The current market seems to be positive as prices of houses are soaring high especially in the Klang Valley area. Banks too had started to readjust the loan rates. BLR began to increase. This means that the sum that we are paying now may not be the sum that we will continue to pay in the next few years. I heard that in year 1997, the loan rate is as high as 11%. I am not sure how true that is, as I was still in secondary school at that time.

My question here is, as I’m buying a house for investment purposes (for renting), my payback period will definitely be 30 years and will not shorter than that. Do you think that it is better to go for fixed rate loan or BLR-based loan?

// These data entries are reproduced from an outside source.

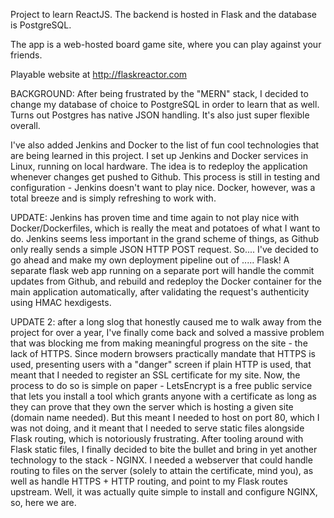 Project to learn ReactJS. The backend is hosted in Flask and the database is PostgreSQL.

The app is a web-hosted board game site, where you can play against your friends.

Playable website at http://flaskreactor.com

BACKGROUND:
After being frustrated by the "MERN" stack, I decided to change my database of choice to PostgreSQL in order to learn that as well. Turns out Postgres has native JSON handling. It's also just super flexible overall.

I've also added Jenkins and Docker to the list of fun cool technologies that are being learned in this project. I set up Jenkins and Docker services in Linux, running on local hardware. The idea is to redeploy the application whenever changes get pushed to Github. This process is still in testing and configuration - Jenkins doesn't want to play nice. Docker, however, was a total breeze and is simply refreshing to work with.

UPDATE: Jenkins has proven time and time again to not play nice with Docker/Dockerfiles, which is really the meat and potatoes of what I want to do. Jenkins seems less important in the grand scheme of things, as Github only really sends a simple JSON HTTP POST request. So.... I've decided to go ahead and make my own deployment pipeline out of ..... Flask! A separate flask web app running on a separate port will handle the commit updates from Github, and rebuild and redeploy the Docker container for the main application automatically, after validating the request's authenticity using HMAC hexdigests.

UPDATE 2: after a long slog that honestly caused me to walk away from the project for over a year, I've finally come back and solved a massive problem that was blocking me from making meaningful progress on the site - the lack of HTTPS. Since modern browsers practically mandate that HTTPS is used, presenting users with a "danger" screen if plain HTTP is used, that meant that I needed to register an SSL certificate for my site. Now, the process to do so is simple on paper - LetsEncrypt is a free public service that lets you install a tool which grants anyone with a certificate as long as they can prove that they own the server which is hosting a given site (domain name needed). But this meant I needed to host on port 80, which I was not doing, and it meant that I needed to serve static files alongside Flask routing, which is notoriously frustrating. After tooling around with Flask static files,  I finally decided to bite the bullet and bring in yet another technology to the stack - NGINX. I needed a webserver that could handle routing to files on the server (solely to attain the certificate, mind you), as well as handle HTTPS + HTTP routing, and point to my Flask routes upstream. Well, it was actually quite simple to install and configure NGINX, so, here we are.
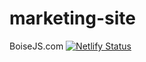 # marketing-site
BoiseJS.com
[![Netlify Status](https://api.netlify.com/api/v1/badges/85b5f860-74b2-4331-8cad-dc09487a699c/deploy-status)](https://app.netlify.com/sites/boisejs/deploys)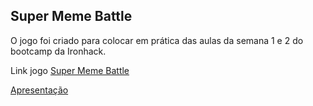## Super Meme Battle

O jogo foi criado para colocar em prática das aulas da semana 1 e 2 do bootcamp da Ironhack.

Link jogo [Super Meme Battle](https://dtshinzato.github.io/Super-Meme-Battle/)

[Apresentação](https://docs.google.com/presentation/d/1077AF5eN_gN9ND0OJMkFJJ2UkbtRvdPrfQKaCkPe9sI/edit?usp=sharing)
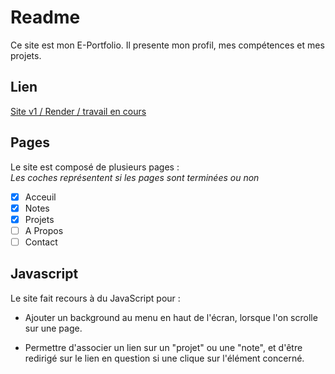 # Readme

Ce site est mon E-Portfolio.
Il presente mon profil, mes compétences et mes projets.

## Lien

[Site v1 / Render / travail en cours](https://diegopenicaudbernal-website.onrender.com/)

## Pages

Le site est composé de plusieurs pages :  
*Les coches représentent si les pages sont terminées ou non*

- [x] Acceuil
- [x] Notes
- [x] Projets
- [ ] A Propos
- [ ] Contact

## Javascript

Le site fait recours à du JavaScript pour :

- Ajouter un background au menu en haut de l'écran, lorsque l'on scrolle sur une page.

- Permettre d'associer un lien sur un "projet" ou une "note", et d'être redirigé sur le lien en question si une clique sur l'élément concerné.

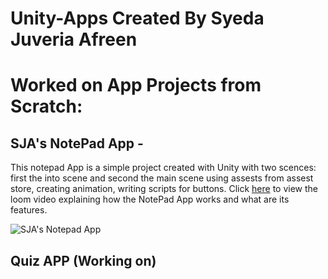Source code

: # Unity-Apps Created By Syeda Juveria Afreen

# Worked on App Projects from Scratch:

## SJA's NotePad App - 
This notepad App is a simple project created with Unity with two scences: first the into scene and second the main scene using assests from assest store, creating animation, writing scripts for buttons. Click [here](https://www.loom.com/share/161253a1e0954f768411bd1a5d76bd42) to view the loom video explaining how the NotePad App works and what are its features.

![SJA's Notepad App](https://user-images.githubusercontent.com/70269507/186276802-8fdc8929-56a7-4678-b468-dfc0d82ea09a.gif)

## Quiz APP (Working on)

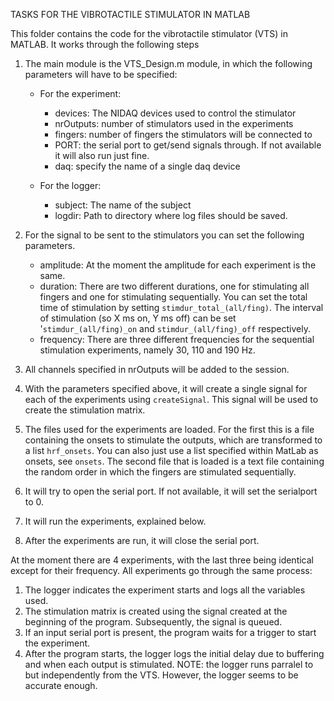 TASKS FOR THE VIBROTACTILE STIMULATOR IN MATLAB

This folder contains the code for the vibrotactile stimulator (VTS) in MATLAB.
It works through the following steps 

1. The main module is the VTS_Design.m module, in which the following parameters 
will have to be specified:

	* For the experiment:
		- devices: The NIDAQ devices used to control the stimulator
		- nrOutputs: number of stimulators used in the experiments
		- fingers: number of fingers the stimulators will be connected to
		- PORT: the serial port to get/send signals through. If not available it will 
			also run just fine.
		- daq: specify the name of a single daq device

	* For the logger:
		- subject: The name of the subject
		- logdir: Path to directory where log files should be saved.

2. For the signal to be sent to the stimulators you can set the following 
   parameters.

   - amplitude: At the moment the amplitude for each experiment is the same.
   - duration: There are two different durations, one for stimulating all fingers
   		and one for stimulating sequentially. You can set the total time of 
   		stimulation by setting `stimdur_total_(all/fing)`. The interval of stimulation
   		(so X ms on, Y ms off) can be set '`stimdur_(all/fing)_on` and 
   		`stimdur_(all/fing)_off` respectively.
   - frequency: There are three different frequencies for the sequential stimulation
   		experiments, namely 30, 110 and 190 Hz. 
   		
   		
3. All channels specified in nrOutputs will be added to the session.

4. With the parameters specified above, it will create a single signal for each of the 
   experiments using `createSignal`. This signal will be used to create the stimulation
   matrix. 

5. The files used for the experiments are loaded. For the first this is a file containing
   the onsets to stimulate the outputs, which are transformed to a list `hrf_onsets`.
   You can also just use a list specified within MatLab as onsets, see `onsets`. The second
   file that is loaded is a text file containing the random order in which the fingers are
   stimulated sequentially.

6. It will try to open the serial port. If not available, it will set the serialport 
   to 0.

5. It will run the experiments, explained below.

6. After the experiments are run, it will close the serial port.

At the moment there are 4 experiments, with the last three being identical except for their
frequency. All experiments go through the same process:

1. The logger indicates the experiment starts and logs all the variables used.
2. The stimulation matrix is created using the signal created at the beginning of the program.
   Subsequently, the signal is queued. 
3. If an input serial port is present, the program waits for a trigger to start the experiment.
4. After the program starts, the logger logs the initial delay due to buffering and when each 
   output is stimulated. NOTE: the logger runs parralel to but independently from the VTS.
   However, the logger seems to be accurate enough.


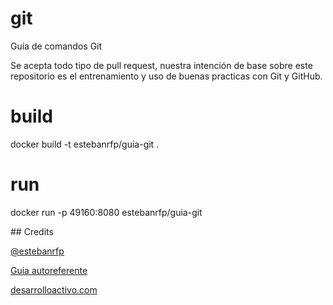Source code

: git
===

Guía de comandos Git

Se acepta todo tipo de pull request, nuestra intención de base sobre este repositorio es el entrenamiento y uso de buenas practicas con Git y GitHub. 

build
=====
docker build -t estebanrfp/guia-git .

run
===
docker run -p 49160:8080 estebanrfp/guia-git

## Credits

[@estebanrfp](https://desarrolloactivo.com/)

[Guia autoreferente](http://estebanrfp.github.io/git/)

[desarrolloactivo.com](https://desarrolloactivo.com)
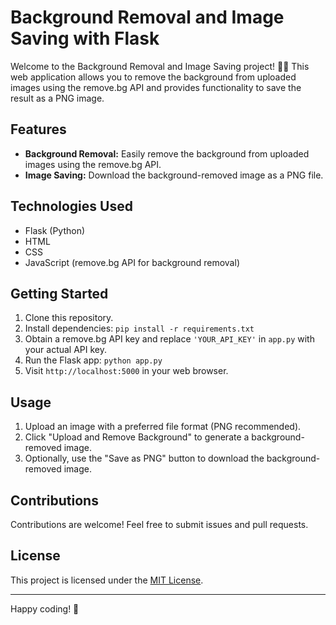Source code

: # Background Removal and Image Saving with Flask

Welcome to the Background Removal and Image Saving project!  This web application allows you to remove the background from uploaded images using the remove.bg API and provides functionality to save the result as a PNG image.

## Features

- **Background Removal:** Easily remove the background from uploaded images using the remove.bg API.
- **Image Saving:** Download the background-removed image as a PNG file.

## Technologies Used

- Flask (Python)
- HTML
- CSS
- JavaScript (remove.bg API for background removal)

## Getting Started

1. Clone this repository.
2. Install dependencies: `pip install -r requirements.txt`
3. Obtain a remove.bg API key and replace `'YOUR_API_KEY'` in `app.py` with your actual API key.
4. Run the Flask app: `python app.py`
5. Visit `http://localhost:5000` in your web browser.

## Usage

1. Upload an image with a preferred file format (PNG recommended).
2. Click "Upload and Remove Background" to generate a background-removed image.
3. Optionally, use the "Save as PNG" button to download the background-removed image.

## Contributions

Contributions are welcome! Feel free to submit issues and pull requests.

## License

This project is licensed under the [MIT License](LICENSE).

---

Happy coding! 
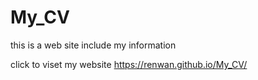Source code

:# My_CV
this is a web site include my information


click to viset my website
https://renwan.github.io/My_CV/
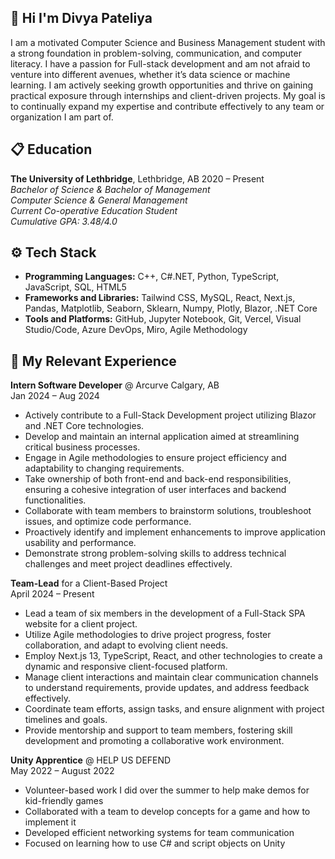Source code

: ## 🤸 <a name="intro">Hi I'm Divya Pateliya</a>
  I am a motivated Computer Science and Business Management student with a strong foundation in problem-solving, communication, and computer literacy. I have a passion for Full-stack development and am not afraid to venture into different avenues, whether it’s data science or machine learning. I am actively seeking growth opportunities and thrive on gaining practical exposure through internships and client-driven projects. My goal is to continually expand my expertise and contribute effectively to any team or organization I am part of.

## <a name="introduction">📋 Education</a>
**The University of Lethbridge**, Lethbridge, AB  2020 – Present  
*Bachelor of Science & Bachelor of Management*  
*Computer Science & General Management*  
*Current Co-operative Education Student*  
*Cumulative GPA: 3.48/4.0*

## ⚙️ Tech Stack
- **Programming Languages:** C++, C#.NET, Python, TypeScript, JavaScript, SQL, HTML5
- **Frameworks and Libraries:** Tailwind CSS, MySQL, React, Next.js, Pandas, Matplotlib, Seaborn, Sklearn, Numpy, Plotly, Blazor, .NET Core
- **Tools and Platforms:** GitHub, Jupyter Notebook, Git, Vercel, Visual Studio/Code, Azure DevOps, Miro, Agile Methodology

## 💼 My Relevant Experience
**Intern Software Developer** @ Arcurve Calgary, AB  
Jan 2024 – Aug 2024
- Actively contribute to a Full-Stack Development project utilizing Blazor and .NET Core technologies.
- Develop and maintain an internal application aimed at streamlining critical business processes.
- Engage in Agile methodologies to ensure project efficiency and adaptability to changing requirements.
- Take ownership of both front-end and back-end responsibilities, ensuring a cohesive integration of user interfaces and backend functionalities.
- Collaborate with team members to brainstorm solutions, troubleshoot issues, and optimize code performance.
- Proactively identify and implement enhancements to improve application usability and performance.
- Demonstrate strong problem-solving skills to address technical challenges and meet project deadlines effectively.

**Team-Lead** for a Client-Based Project  
April 2024 – Present
- Lead a team of six members in the development of a Full-Stack SPA website for a client project.
- Utilize Agile methodologies to drive project progress, foster collaboration, and adapt to evolving client needs.
- Employ Next.js 13, TypeScript, React, and other technologies to create a dynamic and responsive client-focused platform.
- Manage client interactions and maintain clear communication channels to understand requirements, provide updates, and address feedback effectively.
- Coordinate team efforts, assign tasks, and ensure alignment with project timelines and goals.
- Provide mentorship and support to team members, fostering skill development and promoting a collaborative work environment.

**Unity Apprentice** @ HELP US DEFEND   
May 2022 – August 2022
- Volunteer-based work I did over the summer to help make demos for kid-friendly games
- Collaborated with a team to develop concepts for a game and how to implement it
- Developed efficient networking systems for team communication
- Focused on learning how to use C# and script objects on Unity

If the monthly rental I collect, let’s say RM900 and monthly loan instalment is RM600, I will still get RM300 monthly from the house. I worry that if BLR changes, my monthly loan instalment will be higher than my rental, which means that I need to dig from my own pocket to pay the difference.
Please advice based on your experience as millionaire property investor.

Thank you.


Dear Kevin,

I’m not sure about the exact height the interest rate climbed to in 1997 as I was also in school at that time! (Actually, I was visiting my daughter at her school.) But yes, you are right, the interest rate climbed to double digits during that time. This increase meant that the monthly repayments of all the variable interest rate mortgages climbed up as well, which torpedoed the budget of many a borrower. A lot of them saw their monthly payments rising by 10 or 20 percent. Not surprisingly, this hefty increase led to much problems, heartaches and even arguments between couples.

Fortunately though, the situation did not last for too long as the then Prime Minister, Tun Mahathir, decided to take matters into his own hands. He fired the Finance Minister, took over the post himself and promptly reduced the interest rate back to single digits.

After that very brief history lesson, let me now get back to your question. I must say that you are a very smart young man as you are already concerned about the long-term interest rate, Kevin. (When I was your age, I was more concerned about my sports car!) No one knows what the interest rate will be in 5 years’ time, let alone thirty years. A lot of things can and will happen in that time. Some will be good; some will not be so good. The one sure thing is that things will be different in the coming decade. In fact, there will be some major upheavals that will turn everything upside down, and then some. As to what these upheavals may be, it could be hyper inflation, explosion of derivatives, collapse of paper currency or God forbid, another World War.

One of the negative effects of all the upheavals is that the interest rate could rise to double digits again. And when that happens, the same monster will reappear – the monthly repayments of all the variable interest rate mortgages will shoot up, hammering the innocent, the unwary and the greedy borrowers like a freight train. And unlike in 1997, there may not be a saviour to save the day this time. You may be on your own.

So the answer to your question is this – take a fixed interest rate mortgage. While the interest rate charged for a fixed interest rate mortgage may be slightly higher than the interest charged for a variable interest rate mortgage today, you should be paying a lower total repayment in the long run. Next, the fixed repayments mean that you can plan your cashflow better, reduce your workload and also your problems. Most important of all, you will be protected from interest rate rises throughout the period. And oh ya, it will help you sleep better at night.